Insomnia is the most reported sleep disorder in hemodialysis patients. The most important symptoms are difficulty in initiation of sleep, difficulty in sleep maintenance, falling back to sleep after nocturnal awakenings and spontaneous early awakenings, which can be accessed through sleep disturbance, sleep latency and sleep duration PSQI component. As sleep disturbance and sleep latency was very frequent (85% and 76% respectively), insomnia is probably very common in our patients. Insomnia has been associated with older age, chronic pain, stress, dialysis shift and high level of parathyroid hormone    . We found that sleep disturbance was associated with male sex and hemoglobin level.
Polysomnography studies have showed that ESRD patient had poor sleep architecture  . They have short and fragmented sleep with total sleep times between 260 - 360 min, low sleep efficiency (66% - 85%), long sleep latency (10 - 30 min) and rapid eye movement latency (92 - 64 min). Although it has been recognized that the PSQI may not always be associated with polysomnographic findings of a distinct primary sleep disorder, we noted in our study that third patient had sleep efficiency <65%, third a sleep latency >30 min and another third slept less than 5 hours per night. Interesting, sleep duration was associated with anxiety and sleep efficiency with hemoglobin level. Indeed, previous investigators have reported the strong association of PSQI scores to depression, psychosocial stress and hemoglobin level    .
Many predictors of poor sleep quality in ESRD patient have been suggested; included employment status, depression, anxiety, older age, hemoglobin level and being in hemodialysis rather than peritoneal dialysis     . In our study, male sex, employment, hemoglobin level, serum calcium, anxiety and depression were associated with PSQI sleep component; hemoglobin and anxiety were associated with total PSQI score. However only hemoglobin was associated to poor sleep quality in univariate and multivariate regression. Correction of anemia may then improve sleep quality in our setting.
This study had several limitations. First, this was a cross-sectional study and no cause and effect relationships between the studied parameters and quality of sleep can be established. Second, our study population is small and our result may not be representative of the overall Cameroonian hemodialysis population. Third, we did not perform polysomnographic and assessed sleep quality only subjectively. Future studies should consider these limitations.

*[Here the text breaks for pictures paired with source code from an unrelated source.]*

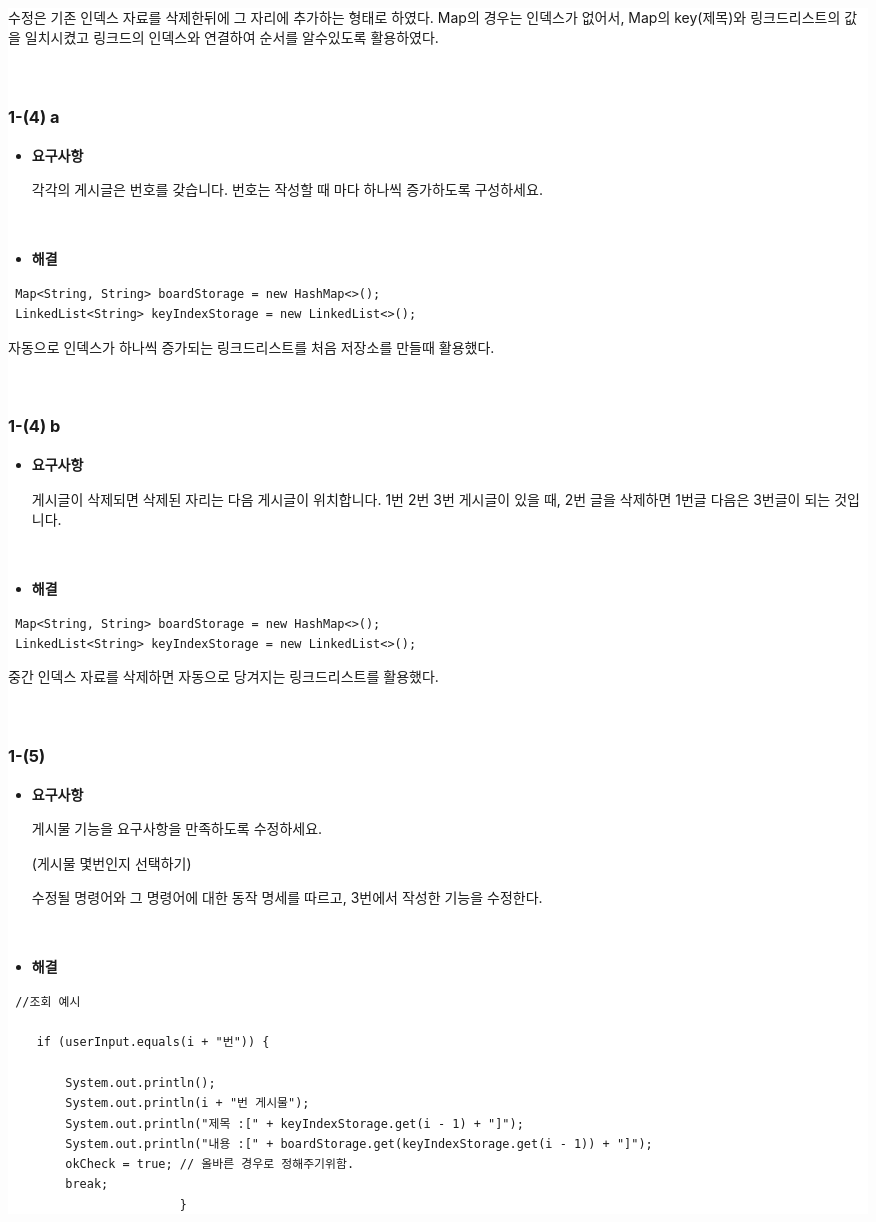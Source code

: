 수정은 기존 인덱스 자료를 삭제한뒤에 그 자리에 추가하는 형태로 하였다. Map의 경우는 인덱스가 없어서, Map의 key(제목)와 링크드리스트의 값을 일치시켰고 링크드의 인덱스와 연결하여 순서를 알수있도록 활용하였다.

<br>

### 1-(4) a

- **요구사항**
    
    각각의 게시글은 번호를 갖습니다. 번호는 작성할 때 마다 하나씩 증가하도록 구성하세요.

<br>
    
- **해결**

```
 Map<String, String> boardStorage = new HashMap<>();
 LinkedList<String> keyIndexStorage = new LinkedList<>();

```

자동으로 인덱스가 하나씩 증가되는 링크드리스트를 처음 저장소를 만들때 활용했다.

<br>

### 1-(4) b

- **요구사항**
    
    게시글이 삭제되면 삭제된 자리는 다음 게시글이 위치합니다. 1번 2번 3번 게시글이 있을 때, 2번 글을 삭제하면 1번글 다음은 3번글이 되는 것입니다.

<br>
    
- **해결**

```
 Map<String, String> boardStorage = new HashMap<>();
 LinkedList<String> keyIndexStorage = new LinkedList<>();

```

중간 인덱스 자료를 삭제하면 자동으로 당겨지는 링크드리스트를 활용했다.

<br>

### 1-(5)

- **요구사항**
    
    게시물 기능을 요구사항을 만족하도록 수정하세요.
    
    (게시물 몇번인지 선택하기)
    
    수정될 명령어와 그 명령어에 대한 동작 명세를 따르고, 3번에서 작성한 기능을 수정한다.

<br>
    
- **해결**

```
 //조회 예시

    if (userInput.equals(i + "번")) {

        System.out.println();
        System.out.println(i + "번 게시물");
        System.out.println("제목 :[" + keyIndexStorage.get(i - 1) + "]");
        System.out.println("내용 :[" + boardStorage.get(keyIndexStorage.get(i - 1)) + "]");
        okCheck = true; // 올바른 경우로 정해주기위함.
        break;
                        }

```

Poor sleep quality is frequent in our hemodialysis patients and it is associated with hemoglobin level and anxiety. Since poor sleep quality has been generally underdiagnosed but have great impact on life quality and mortality, effort should be done for detection and intervention. This study also indicates that correction of anemia may improve sleep quality in our setting.
The authors wish to thank DrEbana Steve and Ms Marie Effa for their assistance in designing the study and data collection.
Conflict of Interest
Authors declare no conflict of interest.